Owetschkin pulverisiert torauswahl-grenze: jetzt jagt er gretzkys letzten mythos

Alexander Owetschkin schlägt zu, das Eis zittert, die Zählwerke drehen durch. Mit seinem 1000. Treffer in der NHL hat der Russe am Sonntagabend nicht nur eine neue Dekade-Marke gesetzt – er hat dem kanadischen Urvater Wayne Gretzky die nächste Weißwand zwischen den Füßen weggespuckt.

Washington Capitals gegen Colorado Avalanche, drittes Drittel, Spielstand 2:2. Die Uhr tickt runter auf 11:46 Minuten. Owetschkin schnappt sich die Scheibe im linken Bullykreis, zieht parallel zur blauen Linie, zirkelt einen Slapshot aufs kurze Eck. Torhüter Alexandar Georgiev sieht nur noch die rote Lampe – 1000. Das Stadion tobt, doch der 40-Jährige stemmt die Arme in die Luft, als wäre es ein Freitagabend-Treffer in der Bezirksliga.

Rekordjagd wird zur dauerbaustelle

Die Rechnung ist schnell gemacht: 923 Tore in der regulären Saison, 77 in den Playoffs. Gretzky steht bei 1016. Vier Treffer fehlen. Noch elf Hauptrundenspiele stehen den Capitals bis zum Saisonende. Die Postseason? Pflicht, kein Wunsch. Denn jedes zusätzliche Spiel bedeutet zusätzliche Schüsse, zusätzliche Chancen, zusätzliche Geschichte.

Die Capitals liegen aktuell außerhalb der Wild-Card-Ränge.
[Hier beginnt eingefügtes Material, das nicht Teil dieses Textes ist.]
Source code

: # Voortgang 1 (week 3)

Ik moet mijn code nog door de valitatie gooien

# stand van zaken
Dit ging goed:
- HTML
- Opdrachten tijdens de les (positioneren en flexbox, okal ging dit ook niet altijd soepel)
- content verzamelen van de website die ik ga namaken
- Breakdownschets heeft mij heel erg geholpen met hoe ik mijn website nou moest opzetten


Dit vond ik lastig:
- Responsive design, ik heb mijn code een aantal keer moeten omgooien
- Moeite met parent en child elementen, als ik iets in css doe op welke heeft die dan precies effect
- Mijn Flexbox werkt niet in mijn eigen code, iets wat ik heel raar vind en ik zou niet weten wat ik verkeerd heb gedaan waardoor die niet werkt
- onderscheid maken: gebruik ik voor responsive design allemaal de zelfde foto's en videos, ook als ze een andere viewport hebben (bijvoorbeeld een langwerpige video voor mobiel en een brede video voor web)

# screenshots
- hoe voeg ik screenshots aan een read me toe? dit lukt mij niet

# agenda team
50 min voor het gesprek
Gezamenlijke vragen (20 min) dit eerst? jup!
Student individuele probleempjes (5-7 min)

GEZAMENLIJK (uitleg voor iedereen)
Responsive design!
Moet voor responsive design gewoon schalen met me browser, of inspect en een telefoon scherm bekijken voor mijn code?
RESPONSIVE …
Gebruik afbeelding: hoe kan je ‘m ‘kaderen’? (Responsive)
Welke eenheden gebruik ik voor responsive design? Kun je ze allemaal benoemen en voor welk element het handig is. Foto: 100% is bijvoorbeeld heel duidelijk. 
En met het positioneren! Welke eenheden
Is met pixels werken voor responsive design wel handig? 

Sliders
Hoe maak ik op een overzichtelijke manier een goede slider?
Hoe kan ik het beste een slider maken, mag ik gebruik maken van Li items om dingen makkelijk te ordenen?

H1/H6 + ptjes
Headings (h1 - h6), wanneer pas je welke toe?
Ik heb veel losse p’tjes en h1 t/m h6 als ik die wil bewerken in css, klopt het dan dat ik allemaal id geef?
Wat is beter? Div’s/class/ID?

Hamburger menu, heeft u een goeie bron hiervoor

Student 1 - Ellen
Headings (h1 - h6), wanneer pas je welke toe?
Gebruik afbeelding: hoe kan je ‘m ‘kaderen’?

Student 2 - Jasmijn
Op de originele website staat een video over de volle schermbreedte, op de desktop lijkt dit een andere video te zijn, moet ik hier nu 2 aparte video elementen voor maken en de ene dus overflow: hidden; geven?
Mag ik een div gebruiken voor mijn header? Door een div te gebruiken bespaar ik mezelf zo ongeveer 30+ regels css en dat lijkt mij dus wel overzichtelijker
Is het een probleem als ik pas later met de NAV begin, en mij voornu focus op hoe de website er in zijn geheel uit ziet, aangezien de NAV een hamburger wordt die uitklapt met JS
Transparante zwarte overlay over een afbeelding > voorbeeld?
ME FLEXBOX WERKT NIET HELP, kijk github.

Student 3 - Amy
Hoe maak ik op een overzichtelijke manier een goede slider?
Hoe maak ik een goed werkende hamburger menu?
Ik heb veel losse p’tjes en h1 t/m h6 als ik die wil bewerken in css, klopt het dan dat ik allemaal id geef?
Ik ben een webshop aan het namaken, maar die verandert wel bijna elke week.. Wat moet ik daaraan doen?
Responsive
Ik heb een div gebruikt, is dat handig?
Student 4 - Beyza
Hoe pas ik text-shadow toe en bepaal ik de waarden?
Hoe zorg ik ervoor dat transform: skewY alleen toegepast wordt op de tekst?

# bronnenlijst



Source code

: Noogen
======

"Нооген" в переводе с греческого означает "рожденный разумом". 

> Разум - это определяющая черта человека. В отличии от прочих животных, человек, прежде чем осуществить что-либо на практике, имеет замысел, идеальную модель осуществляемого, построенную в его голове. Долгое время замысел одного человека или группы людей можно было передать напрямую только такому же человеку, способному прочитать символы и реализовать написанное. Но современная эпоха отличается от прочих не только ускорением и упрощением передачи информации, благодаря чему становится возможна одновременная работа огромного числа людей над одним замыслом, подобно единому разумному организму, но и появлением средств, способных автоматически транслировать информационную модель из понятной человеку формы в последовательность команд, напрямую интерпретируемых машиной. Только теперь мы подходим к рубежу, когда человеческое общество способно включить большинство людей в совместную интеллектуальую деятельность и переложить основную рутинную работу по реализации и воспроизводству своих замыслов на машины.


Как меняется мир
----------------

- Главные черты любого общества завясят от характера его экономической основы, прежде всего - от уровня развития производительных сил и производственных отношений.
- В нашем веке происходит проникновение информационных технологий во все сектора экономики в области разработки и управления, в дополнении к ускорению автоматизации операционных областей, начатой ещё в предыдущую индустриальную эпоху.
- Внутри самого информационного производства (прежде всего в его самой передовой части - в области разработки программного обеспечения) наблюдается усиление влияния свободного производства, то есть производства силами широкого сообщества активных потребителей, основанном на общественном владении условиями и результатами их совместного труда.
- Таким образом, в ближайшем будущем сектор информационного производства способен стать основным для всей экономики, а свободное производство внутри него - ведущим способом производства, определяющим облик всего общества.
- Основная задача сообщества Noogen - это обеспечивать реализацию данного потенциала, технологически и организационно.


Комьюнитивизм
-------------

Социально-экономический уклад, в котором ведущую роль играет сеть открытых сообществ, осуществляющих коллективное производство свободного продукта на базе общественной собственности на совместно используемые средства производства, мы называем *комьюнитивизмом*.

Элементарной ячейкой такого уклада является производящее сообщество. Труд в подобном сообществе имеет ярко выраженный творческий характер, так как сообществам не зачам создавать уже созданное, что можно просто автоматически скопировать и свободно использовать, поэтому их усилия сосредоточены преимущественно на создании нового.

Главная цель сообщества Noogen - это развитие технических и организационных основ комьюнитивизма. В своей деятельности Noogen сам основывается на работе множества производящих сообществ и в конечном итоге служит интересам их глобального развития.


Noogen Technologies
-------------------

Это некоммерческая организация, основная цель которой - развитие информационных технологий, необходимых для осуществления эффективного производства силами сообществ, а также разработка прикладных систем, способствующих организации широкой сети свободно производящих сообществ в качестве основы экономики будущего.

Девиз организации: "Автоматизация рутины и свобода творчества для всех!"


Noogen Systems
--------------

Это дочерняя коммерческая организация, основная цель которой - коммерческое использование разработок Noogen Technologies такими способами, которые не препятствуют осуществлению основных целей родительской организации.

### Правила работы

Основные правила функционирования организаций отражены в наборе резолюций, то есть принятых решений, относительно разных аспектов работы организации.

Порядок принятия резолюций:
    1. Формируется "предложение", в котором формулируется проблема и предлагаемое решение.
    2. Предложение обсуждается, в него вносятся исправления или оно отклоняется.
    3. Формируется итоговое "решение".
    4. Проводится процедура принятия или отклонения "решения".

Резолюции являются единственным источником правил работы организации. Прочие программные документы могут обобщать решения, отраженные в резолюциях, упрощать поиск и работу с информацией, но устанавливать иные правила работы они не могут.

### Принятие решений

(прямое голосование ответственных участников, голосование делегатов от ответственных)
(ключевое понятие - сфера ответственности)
Das Team um Nicklas Bäckström und Tom Wilson muss sich entscheiden: Soll der Kader um Owetschkins letzte Jagd erneuert werden, oder riskiert man, dass die Legende ohne Playoff-Bühne auf 1005 oder 1007 Tore verharrt?

Betrachtet man Owetschkins Werk, wird klar, warum er anders ist als Gretzky. „The Great One“ dominierte mit Spielverständnis, mit Antizipation, mit einem Hockey-IQ, das bis heute unerreicht ist. Owetschkin ist ein Vulkan. Er schießt, trifft, schießt wieder. Erst 2018 führte er Washington zum ersten Stanley Cup – danach schrieben Analysten, er könne sich entspannt zurücklehnen. Stattdessen nahm er den Rekord von 894 regulären Saison-Toren auseinander und baute ihn auf 925 aus. Kein Ruhestand, kein Abstieg, nur Pulverdampf.

Die frage lautet nicht mehr „ob“, sondern „wann“

Die frage lautet nicht mehr „ob“, sondern „wann“

Gretzky selbst twitterte nach dem 1000. Tor nur ein Wort: „Wow.“ Es klang nicht wie Applaus, eher wie ein Schulterzucken des Vaters, der merkt, dass das Kind endlich schneller läuft als er selbst. Die NHL-Spieler haben Gretzkys Monument längst als Messlatte akzeptiert. Owetschkin aber schält die Statistik wie eine Zwiebel – Schicht für Schicht, Träne um Träne für die Historiker.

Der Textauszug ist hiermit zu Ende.